2018-05-05 Thread Nick Coghlan

Nick Coghlan  added the comment:

Note that Neil did start with a python-ideas discussion, and was directed over 
here, since the idea seemed simple enough, and worth pursuing.

As Serhiy notes though, there are many more subtleties to be addressed here 
than I first thought.

That said, as long as __init__, __new__ and __slots__ are handled appropriately 
in the partial subclass, I think custom metaclasses should largely take care of 
themselves, so it would be better to avoid the compatibility implications of 
injecting an implicit metaclass.

The slots case should be adequately handled by doing:

if hasattr(cls, "__slots__"):
__slots__ = ()

The __new__ case may have some quirks due to the fact it's technically 
implemented as an implicitly static method, but I *think* that can be covered 
by defining it as:

if cls.__new__ is not object.__new__:
__new__ = partialmethod(cls.__new__, *args, **kwds)

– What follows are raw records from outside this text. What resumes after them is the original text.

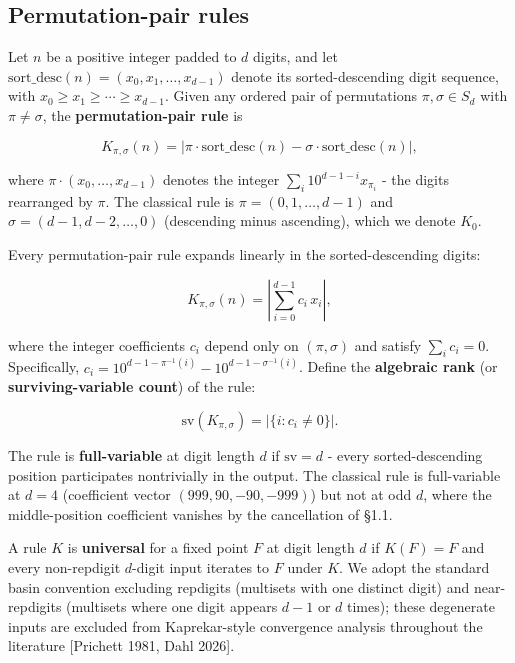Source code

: \documentclass[11pt,letterpaper]{article}
\theoremstyle{paperstyle}
\theoremstyle{paperstyledef}
\theoremstyle{paperstylerem}
\begin{document}
\hypertarget{permutation-pair-rules}{%
\subsection{Permutation-pair rules}\label{permutation-pair-rules}}

Let \(n\) be a positive integer padded to \(d\) digits, and let
\(\mathrm{sort\_desc}(n) = (x_0, x_1, \ldots, x_{d-1})\) denote its
sorted-descending digit sequence, with
\(x_0 \geq x_1 \geq \cdots \geq x_{d-1}\). Given any ordered pair of
permutations \(\pi, \sigma \in S_d\) with \(\pi \neq \sigma\), the
\textbf{permutation-pair rule} is

\[K_{\pi, \sigma}(n) = \bigl| \pi \cdot \mathrm{sort\_desc}(n) - \sigma \cdot \mathrm{sort\_desc}(n) \bigr|,\]

where \(\pi \cdot (x_0, \ldots, x_{d-1})\) denotes the integer
\(\sum_{i} 10^{d-1-i} x_{\pi_i}\) - the digits rearranged by \(\pi\).
The classical rule is \(\pi = (0, 1, \ldots, d-1)\) and
\(\sigma = (d-1, d-2, \ldots, 0)\) (descending minus ascending), which
we denote \(K_0\).

Every permutation-pair rule expands linearly in the sorted-descending
digits:

\[K_{\pi, \sigma}(n) = \left| \sum_{i=0}^{d-1} c_i \, x_i \right|,\]

where the integer coefficients \(c_i\) depend only on \((\pi, \sigma)\)
and satisfy \(\sum_i c_i = 0\). Specifically,
\(c_i = 10^{d-1-\pi^{-1}(i)} - 10^{d-1-\sigma^{-1}(i)}\). Define the
\textbf{algebraic rank} (or \textbf{surviving-variable count}) of the
rule:

\[\mathrm{sv}(K_{\pi, \sigma}) = \bigl|\{ i : c_i \neq 0 \}\bigr|.\]

The rule is \textbf{full-variable} at digit length \(d\) if
\(\mathrm{sv} = d\) - every sorted-descending position participates
nontrivially in the output. The classical rule is full-variable at
\(d = 4\) (coefficient vector \((999, 90, -90, -999)\)) but not at odd
\(d\), where the middle-position coefficient vanishes by the
cancellation of §1.1.

A rule \(K\) is \textbf{universal} for a fixed point \(F\) at digit
length \(d\) if \(K(F) = F\) and every non-repdigit \(d\)-digit input
iterates to \(F\) under \(K\). We adopt the standard basin convention
excluding repdigits (multisets with one distinct digit) and
near-repdigits (multisets where one digit appears \(d - 1\) or \(d\)
times); these degenerate inputs are excluded from Kaprekar-style
convergence analysis throughout the literature {[}Prichett 1981, Dahl
2026{]}.
\end{document}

and relying on the native class machinery to include the same kind of fixup 
that it applies for any other __new__ method implementation.

__init__ will need a similar "has it been overridden?" check to the one in 
__new__ (comparing the unbound methods via "cls.__init__ is not 
object.__init__").


Some of the other issues that Serhiy mentions are real problems with the 
approach (like pickle compatibility, alternate constructor support, etc), but I 
think those can simply be noted in the documentation, with the following 
double-subclassing recipe noted as a suggested way of handling them:

class MySubclass(partialclass(BaseClass, *args, **kwds)):
...
# MySubclass supports pickle as it's reachable by name
# Custom constructors can be overloaded as needed here

(Note: if you're not seeing 
https://github.com/python/cpython/blob/master/Doc/whatsnew/3.8.rst locally, 
check that you're accidentally working on the 3.7 branch, instead of the master 
branch)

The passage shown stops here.